Many years ago I wondered what it would be like owning a pet – not a human one. And I found out, when I had my first cat, and now my second. But, apart from a certain inherent empathy with felines that most women are said to have and I seem to have accumulated in spades, a series on cats on BBC television kept me entertained way past my then-bedtime for days on end, even though the final episode showing weird species rather put me off. All in all, it decided me: a cat was to be had. More, it showed me the charms of animals filmed, from tigers to snakes, though underwater shots sort of got me rather bilious and made me want to change to the most mundane of silly soap serials. Which, at the time, were not on my must-watch list.
From then on, it was a short step to Animal Planet, once it arrived in India. At first, it was all about a veterinary hospital in the UK and how animals were saved and lost and everyone cried either which way. Then it moved on to funny things that animals do, which suddenly vanished off its evening slot to reappear goodness knows when. Then it was two docu-films, that have been played so often that even our kitten at home has stopped looking up when the big cats on screen make familiar sounds.
The first is a film on two tiger cubs that are sent to a rescue centre in midwest America and grow up, on camera the whole time, to become fearsomely large, albeit still cuddle striped beasts. As they stagger around the house – sort of like our own little tiger cub – they are furry, funny, fabulous little animals that make you smile and worry.
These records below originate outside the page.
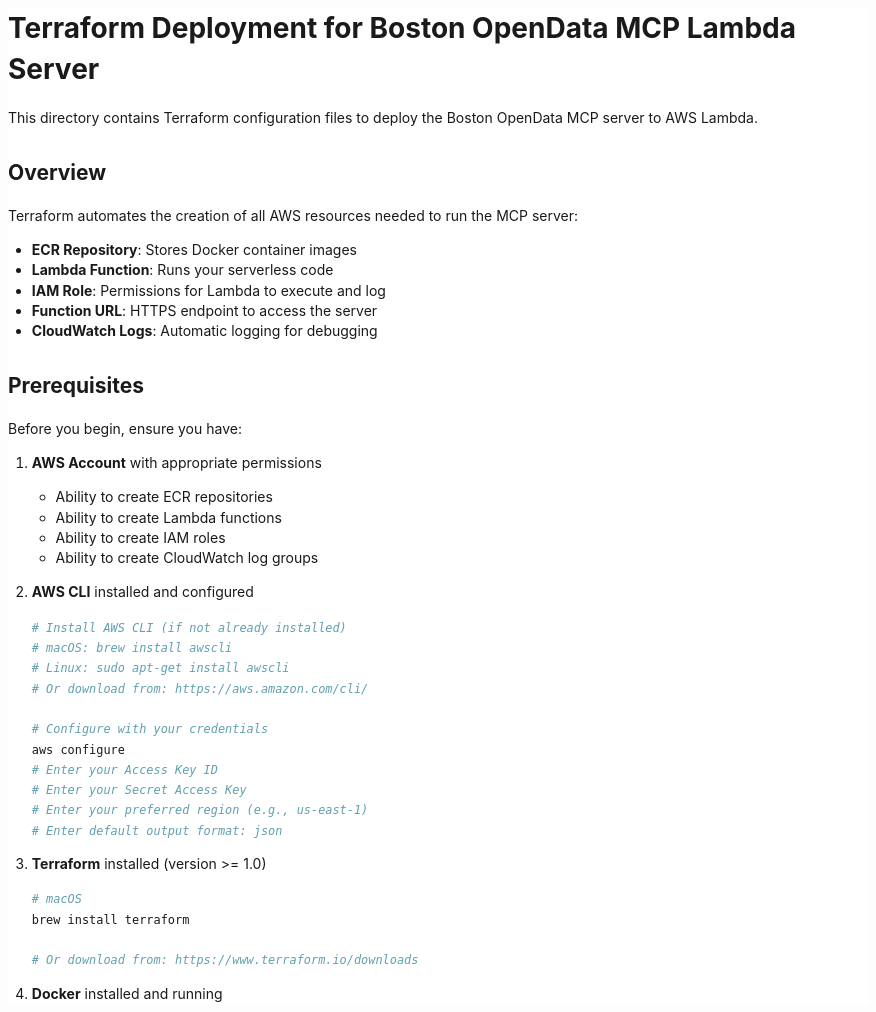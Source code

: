 # Terraform Deployment for Boston OpenData MCP Lambda Server

This directory contains Terraform configuration files to deploy the Boston OpenData MCP server to AWS Lambda.

## Overview

Terraform automates the creation of all AWS resources needed to run the MCP server:

- **ECR Repository**: Stores Docker container images
- **Lambda Function**: Runs your serverless code
- **IAM Role**: Permissions for Lambda to execute and log
- **Function URL**: HTTPS endpoint to access the server
- **CloudWatch Logs**: Automatic logging for debugging

## Prerequisites

Before you begin, ensure you have:

1. **AWS Account** with appropriate permissions

   - Ability to create ECR repositories
   - Ability to create Lambda functions
   - Ability to create IAM roles
   - Ability to create CloudWatch log groups

2. **AWS CLI** installed and configured

   ```bash
   # Install AWS CLI (if not already installed)
   # macOS: brew install awscli
   # Linux: sudo apt-get install awscli
   # Or download from: https://aws.amazon.com/cli/

   # Configure with your credentials
   aws configure
   # Enter your Access Key ID
   # Enter your Secret Access Key
   # Enter your preferred region (e.g., us-east-1)
   # Enter default output format: json
   ```

3. **Terraform** installed (version >= 1.0)

   ```bash
   # macOS
   brew install terraform

   # Or download from: https://www.terraform.io/downloads
   ```

4. **Docker** installed and running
As they grow, and start eating vast amounts of very bloody meat, their baby-faced appeal reduces somewhat, though they continue to be fabulously desirable and magnificently beautiful. And, once grown, they are to be admired, watched, but not rough-housed with.
The other is a story of tigers being tended at a monastery in the Far East. Brought up in the company of monks and a few lay brothers, the big cats learn how to coexist with man, even as they are taught to get along with each other peaceably. It is indeed amazing to watch the enormous and glossy, healthy, well fed animals play like kittens with the head of the monastery and his acolytes, rolling in the sand, playing hide and seek among the rocks and splashing in the water like playful domestic pets rather than the fierce carnivores they actually are.
Many of the wildlife shows on television, be they Animal Planet, Discovery or National Geographic branded products, are wonderfully filmed and immensely interesting. And with each comes a different personality, the host or one of them, at least. ‘Crocodile Hunter’ Steve Irwin was probably, for me, the most intrepid, but the most irritating, annoying the big reptiles and being so high-energy and excited that it left no room for the wonder and awe that the animal kingdom tells tales of. And now the poor man is dead, killed by one of the animals he was so passionate about. He went as he lived, in the company of animals. He will be missed, even if I, for one, rarely watched him.